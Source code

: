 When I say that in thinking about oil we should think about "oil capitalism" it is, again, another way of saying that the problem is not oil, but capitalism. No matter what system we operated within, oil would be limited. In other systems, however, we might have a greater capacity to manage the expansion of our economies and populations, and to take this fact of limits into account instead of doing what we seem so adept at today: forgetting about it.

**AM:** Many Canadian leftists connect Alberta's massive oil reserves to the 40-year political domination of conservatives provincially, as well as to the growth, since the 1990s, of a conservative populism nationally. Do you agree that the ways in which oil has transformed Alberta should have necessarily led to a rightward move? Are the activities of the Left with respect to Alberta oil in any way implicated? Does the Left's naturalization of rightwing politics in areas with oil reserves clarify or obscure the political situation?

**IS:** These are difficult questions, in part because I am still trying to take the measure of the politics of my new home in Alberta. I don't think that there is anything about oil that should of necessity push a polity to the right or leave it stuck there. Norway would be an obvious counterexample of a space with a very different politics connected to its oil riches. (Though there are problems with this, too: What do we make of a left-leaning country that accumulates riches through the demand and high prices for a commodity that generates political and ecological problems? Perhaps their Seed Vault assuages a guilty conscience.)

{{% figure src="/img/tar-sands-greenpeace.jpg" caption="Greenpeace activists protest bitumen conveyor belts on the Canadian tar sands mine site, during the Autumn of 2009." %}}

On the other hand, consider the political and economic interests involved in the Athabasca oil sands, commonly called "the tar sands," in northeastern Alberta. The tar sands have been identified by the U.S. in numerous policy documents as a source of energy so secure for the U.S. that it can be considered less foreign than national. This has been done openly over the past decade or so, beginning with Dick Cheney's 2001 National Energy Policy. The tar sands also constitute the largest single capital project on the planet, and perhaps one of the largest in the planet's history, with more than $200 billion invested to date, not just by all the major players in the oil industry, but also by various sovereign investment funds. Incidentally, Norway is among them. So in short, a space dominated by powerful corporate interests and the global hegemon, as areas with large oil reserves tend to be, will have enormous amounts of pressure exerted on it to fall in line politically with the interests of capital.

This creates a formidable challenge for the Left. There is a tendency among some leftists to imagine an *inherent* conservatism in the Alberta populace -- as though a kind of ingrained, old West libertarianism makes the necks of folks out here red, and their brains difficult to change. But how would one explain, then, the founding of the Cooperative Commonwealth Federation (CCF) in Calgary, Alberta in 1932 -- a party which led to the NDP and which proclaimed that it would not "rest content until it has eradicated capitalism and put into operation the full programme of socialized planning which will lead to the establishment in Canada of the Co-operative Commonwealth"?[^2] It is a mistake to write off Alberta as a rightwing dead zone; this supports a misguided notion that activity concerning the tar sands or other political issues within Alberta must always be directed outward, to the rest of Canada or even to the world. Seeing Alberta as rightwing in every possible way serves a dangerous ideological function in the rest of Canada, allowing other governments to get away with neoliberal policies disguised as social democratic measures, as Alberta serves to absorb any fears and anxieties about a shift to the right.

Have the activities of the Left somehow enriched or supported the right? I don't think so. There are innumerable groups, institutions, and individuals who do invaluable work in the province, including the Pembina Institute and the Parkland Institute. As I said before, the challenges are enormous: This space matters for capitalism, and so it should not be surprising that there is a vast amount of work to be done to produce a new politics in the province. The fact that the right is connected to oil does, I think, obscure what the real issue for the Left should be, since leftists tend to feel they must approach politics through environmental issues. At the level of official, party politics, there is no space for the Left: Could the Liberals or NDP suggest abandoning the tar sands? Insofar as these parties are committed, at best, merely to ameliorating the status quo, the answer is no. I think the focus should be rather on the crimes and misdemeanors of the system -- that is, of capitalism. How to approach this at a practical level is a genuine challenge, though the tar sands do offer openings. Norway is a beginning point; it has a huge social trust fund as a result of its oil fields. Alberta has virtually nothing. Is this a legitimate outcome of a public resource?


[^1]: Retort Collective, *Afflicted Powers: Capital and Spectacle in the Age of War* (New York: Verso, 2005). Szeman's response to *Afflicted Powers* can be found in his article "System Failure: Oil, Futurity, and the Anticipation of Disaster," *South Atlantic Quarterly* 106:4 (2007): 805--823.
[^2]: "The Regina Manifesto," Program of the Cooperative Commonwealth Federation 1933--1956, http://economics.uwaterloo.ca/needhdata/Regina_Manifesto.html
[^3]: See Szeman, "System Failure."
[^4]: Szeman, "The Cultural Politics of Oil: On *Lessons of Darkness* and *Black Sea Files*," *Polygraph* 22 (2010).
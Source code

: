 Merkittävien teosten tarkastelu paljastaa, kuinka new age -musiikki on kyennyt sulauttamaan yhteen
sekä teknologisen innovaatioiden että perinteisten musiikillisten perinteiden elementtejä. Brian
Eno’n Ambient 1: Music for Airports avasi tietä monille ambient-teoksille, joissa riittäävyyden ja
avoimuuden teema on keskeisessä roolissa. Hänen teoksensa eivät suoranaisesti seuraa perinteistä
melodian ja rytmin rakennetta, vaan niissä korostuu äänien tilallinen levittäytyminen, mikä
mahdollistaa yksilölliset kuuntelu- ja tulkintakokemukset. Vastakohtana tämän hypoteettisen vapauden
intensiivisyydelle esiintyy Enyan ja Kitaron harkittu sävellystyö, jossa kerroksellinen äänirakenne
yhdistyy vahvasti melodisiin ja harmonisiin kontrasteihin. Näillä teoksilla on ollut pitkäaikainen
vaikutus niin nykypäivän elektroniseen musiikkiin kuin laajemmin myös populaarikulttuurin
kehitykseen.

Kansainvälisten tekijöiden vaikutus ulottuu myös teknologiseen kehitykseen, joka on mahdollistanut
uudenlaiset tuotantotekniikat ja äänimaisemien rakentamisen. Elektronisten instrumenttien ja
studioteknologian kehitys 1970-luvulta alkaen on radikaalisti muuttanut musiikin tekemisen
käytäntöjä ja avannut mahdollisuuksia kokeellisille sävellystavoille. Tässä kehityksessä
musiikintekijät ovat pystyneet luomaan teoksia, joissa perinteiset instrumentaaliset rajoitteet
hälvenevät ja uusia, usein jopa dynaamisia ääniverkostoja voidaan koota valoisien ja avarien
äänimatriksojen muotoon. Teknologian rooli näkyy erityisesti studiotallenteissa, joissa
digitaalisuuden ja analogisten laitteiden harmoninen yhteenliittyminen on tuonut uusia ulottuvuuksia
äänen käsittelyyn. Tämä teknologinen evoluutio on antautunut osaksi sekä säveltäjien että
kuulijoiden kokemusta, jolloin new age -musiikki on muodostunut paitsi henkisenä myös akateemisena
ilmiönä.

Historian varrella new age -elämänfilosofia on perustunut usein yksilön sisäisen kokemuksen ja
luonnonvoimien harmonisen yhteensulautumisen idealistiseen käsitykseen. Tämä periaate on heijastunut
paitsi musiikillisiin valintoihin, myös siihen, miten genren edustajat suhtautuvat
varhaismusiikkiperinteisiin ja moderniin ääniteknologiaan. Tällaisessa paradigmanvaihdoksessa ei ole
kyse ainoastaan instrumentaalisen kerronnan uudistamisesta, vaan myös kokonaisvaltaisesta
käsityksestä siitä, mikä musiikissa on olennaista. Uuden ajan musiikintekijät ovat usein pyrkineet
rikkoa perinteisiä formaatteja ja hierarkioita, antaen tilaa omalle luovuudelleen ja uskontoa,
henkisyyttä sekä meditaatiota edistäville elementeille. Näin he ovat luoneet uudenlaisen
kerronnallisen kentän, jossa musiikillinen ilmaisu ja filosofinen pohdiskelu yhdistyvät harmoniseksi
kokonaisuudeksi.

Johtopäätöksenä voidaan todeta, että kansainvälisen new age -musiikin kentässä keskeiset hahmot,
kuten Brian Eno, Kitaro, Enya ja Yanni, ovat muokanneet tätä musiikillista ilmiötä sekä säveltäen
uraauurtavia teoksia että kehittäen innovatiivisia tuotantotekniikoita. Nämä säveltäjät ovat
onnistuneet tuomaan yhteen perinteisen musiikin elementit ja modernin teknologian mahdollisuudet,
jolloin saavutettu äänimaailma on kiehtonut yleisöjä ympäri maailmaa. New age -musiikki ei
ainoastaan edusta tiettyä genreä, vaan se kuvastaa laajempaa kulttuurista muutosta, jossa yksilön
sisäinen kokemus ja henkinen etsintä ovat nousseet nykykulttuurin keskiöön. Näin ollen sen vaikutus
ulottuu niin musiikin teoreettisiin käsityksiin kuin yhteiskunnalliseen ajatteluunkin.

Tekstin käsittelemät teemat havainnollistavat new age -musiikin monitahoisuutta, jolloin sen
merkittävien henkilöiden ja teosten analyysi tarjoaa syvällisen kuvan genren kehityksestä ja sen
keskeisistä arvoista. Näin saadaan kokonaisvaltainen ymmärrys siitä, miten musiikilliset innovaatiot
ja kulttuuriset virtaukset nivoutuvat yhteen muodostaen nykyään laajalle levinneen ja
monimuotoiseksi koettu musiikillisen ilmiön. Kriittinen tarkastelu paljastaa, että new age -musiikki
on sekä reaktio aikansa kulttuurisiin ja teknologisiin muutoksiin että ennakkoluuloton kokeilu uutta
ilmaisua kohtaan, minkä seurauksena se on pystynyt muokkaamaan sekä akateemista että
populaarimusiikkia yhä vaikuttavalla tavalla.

- Exercise brief:
The lines to copy run from the first line of the entries to the line containing "forgetting about it."; copy them exactly and output nothing else.

- Final answer:
Source code

: When I say that in thinking about oil we should think about "oil capitalism" it is, again, another way of saying that the problem is not oil, but capitalism. No matter what system we operated within, oil would be limited. In other systems, however, we might have a greater capacity to manage the expansion of our economies and populations, and to take this fact of limits into account instead of doing what we seem so adept at today: forgetting about it.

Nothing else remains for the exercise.